PROBLEM TO SOLVE - Transcribe the data exactly, omitting whatever pictures it holds.

RAW DATA Start Marker

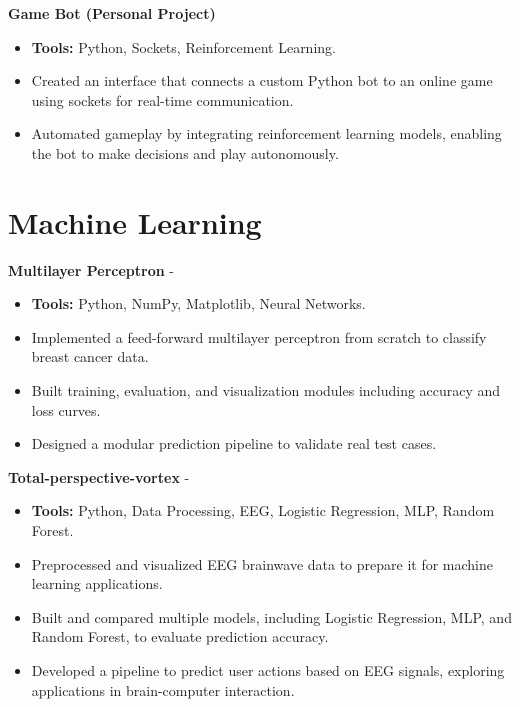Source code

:\documentclass[a4paper,11pt]{article}%
\begin{document}
%
\noindent \textbf{Game Bot (Personal Project)}%
\begin{itemize}[leftmargin=2em,parsep=0pt,topsep=1em]%
\item[] \textbf{Tools:} Python, Sockets, Reinforcement Learning.%
\item Created an interface that connects a custom Python bot to an online game using sockets for real-time communication.%
\item Automated gameplay by integrating reinforcement learning models, enabling the bot to make decisions and play autonomously.%
\end{itemize}%
%
\section*{Machine Learning}%
%
\noindent \textbf{Multilayer Perceptron} - \href{https://github.com/sboof911/Multilayer-Perceptron}{{}}%
\begin{itemize}[leftmargin=2em,parsep=0pt,topsep=1em]%
\item[] \textbf{Tools:} Python, NumPy, Matplotlib, Neural Networks.%
\item Implemented a feed-forward multilayer perceptron from scratch to classify breast cancer data.%
\item Built training, evaluation, and visualization modules including accuracy and loss curves.%
\item Designed a modular prediction pipeline to validate real test cases.%
\end{itemize}%
%
\noindent \textbf{Total-perspective-vortex} - \href{https://github.com/sboof911/total-perspectivevortex}{{}}%
\begin{itemize}[leftmargin=2em,parsep=0pt,topsep=1em]%
\item[] \textbf{Tools:} Python, Data Processing, EEG, Logistic Regression, MLP, Random Forest.%
\item Preprocessed and visualized EEG brainwave data to prepare it for machine learning applications.%
\item Built and compared multiple models, including Logistic Regression, MLP, and Random Forest, to evaluate prediction accuracy.%
\item Developed a pipeline to predict user actions based on EEG signals, exploring applications in brain-computer interaction.%
\end{itemize}%
\end{document}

RAW DATA End Marker

RESPONSE BOX -
Source code

:\documentclass[a4paper,11pt]{article}%
\begin{document}
%
\noindent \textbf{Game Bot (Personal Project)}%
\begin{itemize}[leftmargin=2em,parsep=0pt,topsep=1em]%
\item[] \textbf{Tools:} Python, Sockets, Reinforcement Learning.%
\item Created an interface that connects a custom Python bot to an online game using sockets for real-time communication.%
\item Automated gameplay by integrating reinforcement learning models, enabling the bot to make decisions and play autonomously.%
\end{itemize}%
%
\section*{Machine Learning}%
%
\noindent \textbf{Multilayer Perceptron} - \href{https://github.com/sboof911/Multilayer-Perceptron}{{}}%
\begin{itemize}[leftmargin=2em,parsep=0pt,topsep=1em]%
\item[] \textbf{Tools:} Python, NumPy, Matplotlib, Neural Networks.%
\item Implemented a feed-forward multilayer perceptron from scratch to classify breast cancer data.%
\item Built training, evaluation, and visualization modules including accuracy and loss curves.%
\item Designed a modular prediction pipeline to validate real test cases.%
\end{itemize}%
%
\noindent \textbf{Total-perspective-vortex} - \href{https://github.com/sboof911/total-perspectivevortex}{{}}%
\begin{itemize}[leftmargin=2em,parsep=0pt,topsep=1em]%
\item[] \textbf{Tools:} Python, Data Processing, EEG, Logistic Regression, MLP, Random Forest.%
\item Preprocessed and visualized EEG brainwave data to prepare it for machine learning applications.%
\item Built and compared multiple models, including Logistic Regression, MLP, and Random Forest, to evaluate prediction accuracy.%
\item Developed a pipeline to predict user actions based on EEG signals, exploring applications in brain-computer interaction.%
\end{itemize}%
\end{document}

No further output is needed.